One day after Oxford, the expert panel approves the indigenous Bharat Biotech vaccine


An expert panel from India’s top drug regulator on Saturday recommended restricted emergency approval for Covaxin, Bharat Biotech’s Covid-19 candidate vaccine currently being tested in the country.

The panel of experts now recommended a restricted authorization for two candidate vaccines in as many days; on Friday, it recommended similar approval for Covishield, the variant of the Oxford-AstraZeneca vaccine that is being manufactured under license in India by the Pune-based Serum Institute of Pune. India.

The recommendations in favor of Covishield and Covaxin pave the way for the Controller General of Drugs of India (DCGI), Dr.
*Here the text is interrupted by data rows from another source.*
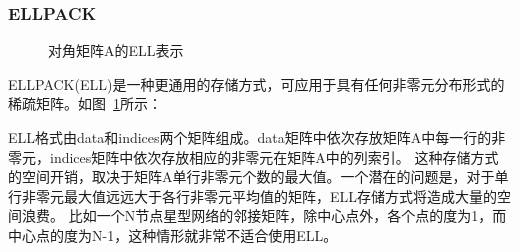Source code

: \documentclass[11pt,twocolumn]{article}
\begin{document}
\subsubsection{ELLPACK}
\begin{figure} 
  \centering 
  \hspace{3in} 
  \caption{对角矩阵A的ELL表示} 
  \label{fig:ELL} %
\end{figure}
ELLPACK(ELL)是一种更通用的存储方式，可应用于具有任何非零元分布形式的稀疏矩阵。如图~\ref{fig:ELL}所示：

ELL格式由data和indices两个矩阵组成。data矩阵中依次存放矩阵A中每一行的非零元，indices矩阵中依次存放相应的非零元在矩阵A中的列索引。
这种存储方式的空间开销，取决于矩阵A单行非零元个数的最大值。一个潜在的问题是，对于单行非零元最大值远远大于各行非零元平均值的矩阵，ELL存储方式将造成大量的空间浪费。
比如一个N节点星型网络的邻接矩阵，除中心点外，各个点的度为1，而中心点的度为N-1，这种情形就非常不适合使用ELL。
\end{document}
VG Somani, to authorize the two candidates for use in the country’s impending mass vaccination program.

The DCGI is scheduled to make a statement to the media about the Covid-19 vaccine at 11am on Sunday.

Since the start of the pandemic in February, the new coronavirus has sickened more than 1 crore and killed nearly 1.5 lakh people in India.

The Subject Matter Expert Committee (SEC) recommendation for “restricted use in emergencies” of Covaxin came in light of “infection by mutant strains” of the virus that have emerged in the UK and several other countries in the last weeks.

The decision was made after the committee, which had previously requested additional information from Bharat Biotech, met again on Saturday to consider the Hyderabad-based company’s request for marketing approval, despite the vaccine not yet. has completed late stage human clinical trials in India.

After deliberations, the SEC made its recommendation to the Central Drug Standard Control Organization (CDSCO) “in the public interest as an abundant precaution, in clinical trial mode,” the Ministry of Health and Family Welfare in a statement issued on Saturday night.

The ministry statement said the SEC also recommended that Zydus Cadila, which has been testing its own candidate, ZyCoV-D, should be allowed to begin late-stage human testing in the country.

The SEC had asked Bharat Biotech on Friday to expedite the recruitment of volunteers for the ongoing phase 3 trials of Covaxin and, in the meantime, present an interim analysis of data on the vaccine’s efficacy – that is, its ability to reduce the number of symptomatic symptoms. COVID-19 cases.

It was not immediately clear if this data was submitted to the SEC within the last 24 hours, or if the panel had made its recommendation after examining this information.

Bharat Biotech did not respond to inquiries about what information it had submitted to the SEC, and the number of participants it had recruited and dosed in its phase 3 trials thus far.

The company had previously received the green light from the regulator to conduct large-scale phase 3 clinical trials of Covaxin on around 26,000 participants across the country. On December 22, it announced that it had successfully recruited some 23,000 of these volunteers.

It is not clear how many participants received at least two doses of the vaccine. The phase 3 trial began on November 16 and the two doses will be administered 28 days apart.

Covaxin has been developed by Bharat Biotech in collaboration with the Indian Council for Medical Research (ICMR).

Sources had previously told The Indian Express that, upon requesting marketing approval for Covaxin in early December, Bharat Biotech had submitted interim data related to the safety and immunogenicity of its vaccine from phase 1 and 2 trials, that were carried out in around 1,000 participants.

Phase 3 trials are expected to provide greater clarity on the vaccine’s efficacy, and on Dec. 9, the SEC had asked the company to provide updated information from this phase of its trial, the sources said.